**WHAT YOU NEED TO DO:** Write out exactly the lines of the entries below from the one holding "Explanation: Binary representation is '110'" to the one holding "Templates - recreating", inclusive, and leave out all other lines.

**DATA SUPPLIED:**
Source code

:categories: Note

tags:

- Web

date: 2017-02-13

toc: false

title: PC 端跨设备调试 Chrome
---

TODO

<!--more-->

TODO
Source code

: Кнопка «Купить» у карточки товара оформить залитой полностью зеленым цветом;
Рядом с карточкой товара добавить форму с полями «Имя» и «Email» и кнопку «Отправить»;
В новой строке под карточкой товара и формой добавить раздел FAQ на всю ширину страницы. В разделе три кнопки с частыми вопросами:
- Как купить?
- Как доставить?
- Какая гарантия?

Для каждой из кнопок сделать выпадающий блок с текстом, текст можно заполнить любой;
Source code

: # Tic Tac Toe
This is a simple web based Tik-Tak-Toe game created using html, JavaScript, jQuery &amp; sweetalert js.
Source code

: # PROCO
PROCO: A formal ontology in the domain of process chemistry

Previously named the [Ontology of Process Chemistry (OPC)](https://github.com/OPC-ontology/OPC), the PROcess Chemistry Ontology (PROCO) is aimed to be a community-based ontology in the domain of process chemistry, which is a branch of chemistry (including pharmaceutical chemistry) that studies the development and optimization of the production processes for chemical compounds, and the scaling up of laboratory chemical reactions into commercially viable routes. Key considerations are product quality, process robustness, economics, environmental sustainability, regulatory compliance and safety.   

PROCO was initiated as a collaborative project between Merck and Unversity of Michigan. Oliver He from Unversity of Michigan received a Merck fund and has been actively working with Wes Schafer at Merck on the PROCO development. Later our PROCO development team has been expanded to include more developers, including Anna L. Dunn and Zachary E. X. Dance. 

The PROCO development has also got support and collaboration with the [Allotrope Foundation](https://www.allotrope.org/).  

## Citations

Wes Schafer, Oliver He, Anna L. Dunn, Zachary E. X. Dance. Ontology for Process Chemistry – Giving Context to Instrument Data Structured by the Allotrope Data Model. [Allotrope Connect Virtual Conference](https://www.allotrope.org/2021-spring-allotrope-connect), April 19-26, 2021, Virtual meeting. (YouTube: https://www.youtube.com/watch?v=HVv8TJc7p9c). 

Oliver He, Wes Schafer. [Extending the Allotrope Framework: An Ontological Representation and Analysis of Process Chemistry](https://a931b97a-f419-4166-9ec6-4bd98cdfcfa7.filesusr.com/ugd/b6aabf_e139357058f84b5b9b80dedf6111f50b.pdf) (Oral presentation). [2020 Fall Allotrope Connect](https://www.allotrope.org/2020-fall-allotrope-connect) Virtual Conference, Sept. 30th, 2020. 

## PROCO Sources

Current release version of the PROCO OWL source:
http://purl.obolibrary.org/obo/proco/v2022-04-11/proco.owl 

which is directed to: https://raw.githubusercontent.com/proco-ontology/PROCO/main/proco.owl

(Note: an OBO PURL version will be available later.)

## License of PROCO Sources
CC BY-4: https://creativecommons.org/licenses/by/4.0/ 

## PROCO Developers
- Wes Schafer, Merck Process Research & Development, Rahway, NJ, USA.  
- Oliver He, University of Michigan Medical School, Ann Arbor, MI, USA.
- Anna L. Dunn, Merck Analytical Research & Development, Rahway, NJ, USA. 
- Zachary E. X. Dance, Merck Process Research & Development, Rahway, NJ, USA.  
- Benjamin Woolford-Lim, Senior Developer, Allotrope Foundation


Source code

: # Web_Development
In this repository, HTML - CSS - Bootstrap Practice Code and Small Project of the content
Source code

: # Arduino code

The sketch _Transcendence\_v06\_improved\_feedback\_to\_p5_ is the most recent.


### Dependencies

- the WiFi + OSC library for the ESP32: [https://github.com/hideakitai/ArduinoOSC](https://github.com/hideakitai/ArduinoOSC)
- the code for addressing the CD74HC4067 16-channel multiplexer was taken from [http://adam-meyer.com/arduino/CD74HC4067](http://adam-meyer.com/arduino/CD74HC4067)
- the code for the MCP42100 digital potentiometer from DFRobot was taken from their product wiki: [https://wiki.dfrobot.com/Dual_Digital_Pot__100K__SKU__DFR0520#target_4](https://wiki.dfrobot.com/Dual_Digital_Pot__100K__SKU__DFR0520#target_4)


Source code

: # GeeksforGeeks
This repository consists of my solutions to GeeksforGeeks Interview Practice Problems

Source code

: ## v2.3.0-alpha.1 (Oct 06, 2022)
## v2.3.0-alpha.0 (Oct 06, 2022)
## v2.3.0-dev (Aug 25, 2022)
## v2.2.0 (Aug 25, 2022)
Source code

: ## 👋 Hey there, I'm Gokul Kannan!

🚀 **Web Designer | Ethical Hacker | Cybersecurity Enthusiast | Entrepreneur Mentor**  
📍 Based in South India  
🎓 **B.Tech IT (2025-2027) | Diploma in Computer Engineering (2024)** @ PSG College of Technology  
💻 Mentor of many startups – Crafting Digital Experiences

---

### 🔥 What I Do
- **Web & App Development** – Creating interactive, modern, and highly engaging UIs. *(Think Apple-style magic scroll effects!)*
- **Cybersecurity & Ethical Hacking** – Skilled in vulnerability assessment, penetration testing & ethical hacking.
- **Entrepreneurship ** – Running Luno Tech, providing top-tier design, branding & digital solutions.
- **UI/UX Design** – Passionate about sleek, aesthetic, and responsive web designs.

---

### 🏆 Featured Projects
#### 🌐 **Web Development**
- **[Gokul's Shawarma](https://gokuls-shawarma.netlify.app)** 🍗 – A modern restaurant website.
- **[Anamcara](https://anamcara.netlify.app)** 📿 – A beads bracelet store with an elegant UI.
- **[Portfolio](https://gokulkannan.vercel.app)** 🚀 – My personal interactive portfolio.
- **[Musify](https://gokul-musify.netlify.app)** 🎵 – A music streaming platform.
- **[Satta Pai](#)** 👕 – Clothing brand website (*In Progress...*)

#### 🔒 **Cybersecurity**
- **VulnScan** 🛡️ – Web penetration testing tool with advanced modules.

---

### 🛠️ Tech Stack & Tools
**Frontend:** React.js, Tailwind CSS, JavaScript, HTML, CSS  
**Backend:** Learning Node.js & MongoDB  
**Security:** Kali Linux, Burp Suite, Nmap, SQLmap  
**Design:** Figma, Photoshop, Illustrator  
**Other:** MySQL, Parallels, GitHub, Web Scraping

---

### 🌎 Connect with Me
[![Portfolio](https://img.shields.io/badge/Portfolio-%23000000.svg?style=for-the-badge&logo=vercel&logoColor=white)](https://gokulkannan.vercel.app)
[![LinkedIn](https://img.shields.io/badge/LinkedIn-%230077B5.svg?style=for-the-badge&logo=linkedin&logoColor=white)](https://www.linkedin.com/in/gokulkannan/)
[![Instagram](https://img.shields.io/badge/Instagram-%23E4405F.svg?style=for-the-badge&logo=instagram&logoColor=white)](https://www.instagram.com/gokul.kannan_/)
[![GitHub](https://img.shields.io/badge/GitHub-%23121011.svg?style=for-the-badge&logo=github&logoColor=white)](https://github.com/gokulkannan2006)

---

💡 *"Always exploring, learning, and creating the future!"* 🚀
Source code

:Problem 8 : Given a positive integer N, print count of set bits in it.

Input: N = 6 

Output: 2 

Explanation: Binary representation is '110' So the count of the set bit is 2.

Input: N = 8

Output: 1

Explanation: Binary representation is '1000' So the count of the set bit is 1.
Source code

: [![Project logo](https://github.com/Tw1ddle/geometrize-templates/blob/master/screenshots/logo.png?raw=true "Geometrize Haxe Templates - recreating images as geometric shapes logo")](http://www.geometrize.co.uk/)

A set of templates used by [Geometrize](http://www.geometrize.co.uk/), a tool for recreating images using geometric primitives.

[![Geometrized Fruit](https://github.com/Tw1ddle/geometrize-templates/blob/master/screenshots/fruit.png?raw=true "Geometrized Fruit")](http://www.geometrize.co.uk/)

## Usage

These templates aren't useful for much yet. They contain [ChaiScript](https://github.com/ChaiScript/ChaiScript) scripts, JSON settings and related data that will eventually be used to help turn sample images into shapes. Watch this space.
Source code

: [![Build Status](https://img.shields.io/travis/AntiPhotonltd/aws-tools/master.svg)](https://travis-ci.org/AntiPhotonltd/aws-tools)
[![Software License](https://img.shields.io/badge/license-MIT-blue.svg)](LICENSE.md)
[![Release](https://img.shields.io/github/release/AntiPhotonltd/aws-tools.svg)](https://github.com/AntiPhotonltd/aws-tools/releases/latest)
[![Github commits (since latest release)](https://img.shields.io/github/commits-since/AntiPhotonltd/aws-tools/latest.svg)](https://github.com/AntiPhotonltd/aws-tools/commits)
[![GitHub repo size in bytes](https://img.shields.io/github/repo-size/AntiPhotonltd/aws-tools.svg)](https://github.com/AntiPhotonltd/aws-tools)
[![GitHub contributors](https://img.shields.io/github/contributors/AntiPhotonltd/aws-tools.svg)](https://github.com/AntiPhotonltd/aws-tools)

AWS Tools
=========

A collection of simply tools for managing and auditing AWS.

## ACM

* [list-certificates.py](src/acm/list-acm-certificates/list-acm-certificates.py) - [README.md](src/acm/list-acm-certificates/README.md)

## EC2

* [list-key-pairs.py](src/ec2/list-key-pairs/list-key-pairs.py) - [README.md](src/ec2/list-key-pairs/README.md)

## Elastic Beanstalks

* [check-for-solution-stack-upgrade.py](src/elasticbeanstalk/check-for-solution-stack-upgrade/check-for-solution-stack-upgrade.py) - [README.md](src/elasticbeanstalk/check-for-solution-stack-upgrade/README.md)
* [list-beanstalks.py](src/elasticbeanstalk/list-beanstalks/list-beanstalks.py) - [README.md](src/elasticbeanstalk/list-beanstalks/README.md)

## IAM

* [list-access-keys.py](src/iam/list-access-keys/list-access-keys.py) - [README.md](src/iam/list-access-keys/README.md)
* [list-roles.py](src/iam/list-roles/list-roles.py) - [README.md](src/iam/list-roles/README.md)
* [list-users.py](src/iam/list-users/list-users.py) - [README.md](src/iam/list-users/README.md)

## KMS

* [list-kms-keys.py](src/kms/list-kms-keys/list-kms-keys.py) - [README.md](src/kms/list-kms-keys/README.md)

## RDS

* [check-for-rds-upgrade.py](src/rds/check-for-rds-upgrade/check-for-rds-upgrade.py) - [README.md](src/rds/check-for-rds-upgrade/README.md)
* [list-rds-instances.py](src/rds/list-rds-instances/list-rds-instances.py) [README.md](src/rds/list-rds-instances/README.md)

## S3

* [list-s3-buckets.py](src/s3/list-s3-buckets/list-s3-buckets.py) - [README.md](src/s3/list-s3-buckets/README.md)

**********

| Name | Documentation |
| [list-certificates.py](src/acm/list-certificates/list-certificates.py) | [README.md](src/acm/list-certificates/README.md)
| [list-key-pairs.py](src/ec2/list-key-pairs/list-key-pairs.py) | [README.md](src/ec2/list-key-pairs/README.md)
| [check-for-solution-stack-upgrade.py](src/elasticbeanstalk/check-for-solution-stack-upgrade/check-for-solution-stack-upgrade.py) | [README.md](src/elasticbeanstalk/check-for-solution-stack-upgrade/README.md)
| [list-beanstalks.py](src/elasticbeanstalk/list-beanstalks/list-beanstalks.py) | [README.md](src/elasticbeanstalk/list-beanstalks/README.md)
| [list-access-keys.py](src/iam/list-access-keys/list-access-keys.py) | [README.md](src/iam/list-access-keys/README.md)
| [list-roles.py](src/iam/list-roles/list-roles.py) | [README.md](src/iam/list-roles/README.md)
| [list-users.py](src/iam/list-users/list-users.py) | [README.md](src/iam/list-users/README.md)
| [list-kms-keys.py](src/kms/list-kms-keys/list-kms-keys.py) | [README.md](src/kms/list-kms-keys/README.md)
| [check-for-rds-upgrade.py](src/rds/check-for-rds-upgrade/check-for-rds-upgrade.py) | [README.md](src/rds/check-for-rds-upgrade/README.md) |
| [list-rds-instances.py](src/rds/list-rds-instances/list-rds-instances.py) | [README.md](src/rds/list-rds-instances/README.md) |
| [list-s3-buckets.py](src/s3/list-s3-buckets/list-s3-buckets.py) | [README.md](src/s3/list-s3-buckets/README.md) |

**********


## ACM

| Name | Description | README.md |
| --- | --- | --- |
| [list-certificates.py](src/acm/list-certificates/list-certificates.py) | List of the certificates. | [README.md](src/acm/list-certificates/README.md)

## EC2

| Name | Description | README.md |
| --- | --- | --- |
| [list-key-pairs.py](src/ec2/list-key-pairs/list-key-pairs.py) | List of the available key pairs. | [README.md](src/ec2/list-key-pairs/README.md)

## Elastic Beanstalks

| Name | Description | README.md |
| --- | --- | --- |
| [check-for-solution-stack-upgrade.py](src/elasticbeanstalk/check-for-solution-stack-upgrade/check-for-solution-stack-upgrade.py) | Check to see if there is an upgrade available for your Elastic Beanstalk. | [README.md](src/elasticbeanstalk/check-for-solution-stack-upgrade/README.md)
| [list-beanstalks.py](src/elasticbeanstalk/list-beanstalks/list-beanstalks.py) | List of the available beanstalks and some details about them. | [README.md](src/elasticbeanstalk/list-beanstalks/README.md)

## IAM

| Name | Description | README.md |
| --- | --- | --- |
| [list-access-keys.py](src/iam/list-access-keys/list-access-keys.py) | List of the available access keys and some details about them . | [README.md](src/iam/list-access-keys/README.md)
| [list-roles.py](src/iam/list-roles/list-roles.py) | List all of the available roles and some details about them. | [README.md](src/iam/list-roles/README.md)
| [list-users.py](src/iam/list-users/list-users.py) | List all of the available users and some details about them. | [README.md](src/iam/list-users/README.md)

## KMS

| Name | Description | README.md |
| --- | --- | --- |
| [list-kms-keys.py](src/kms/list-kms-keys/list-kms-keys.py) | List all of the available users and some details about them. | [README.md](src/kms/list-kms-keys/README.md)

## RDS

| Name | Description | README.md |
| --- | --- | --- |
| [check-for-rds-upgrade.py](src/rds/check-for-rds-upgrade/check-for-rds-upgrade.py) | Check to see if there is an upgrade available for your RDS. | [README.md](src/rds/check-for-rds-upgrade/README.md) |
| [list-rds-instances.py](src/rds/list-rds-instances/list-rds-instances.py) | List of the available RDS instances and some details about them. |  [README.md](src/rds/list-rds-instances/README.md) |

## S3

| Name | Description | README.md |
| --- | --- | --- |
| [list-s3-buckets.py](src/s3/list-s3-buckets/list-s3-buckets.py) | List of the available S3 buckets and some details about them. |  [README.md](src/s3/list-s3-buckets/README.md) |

**RESPONSE AREA:**
Explanation: Binary representation is '110' So the count of the set bit is 2.

Input: N = 8

Output: 1

Explanation: Binary representation is '1000' So the count of the set bit is 1.
Source code

: [![Project logo](https://github.com/Tw1ddle/geometrize-templates/blob/master/screenshots/logo.png?raw=true "Geometrize Haxe Templates - recreating images as geometric shapes logo")](http://www.geometrize.co.uk/)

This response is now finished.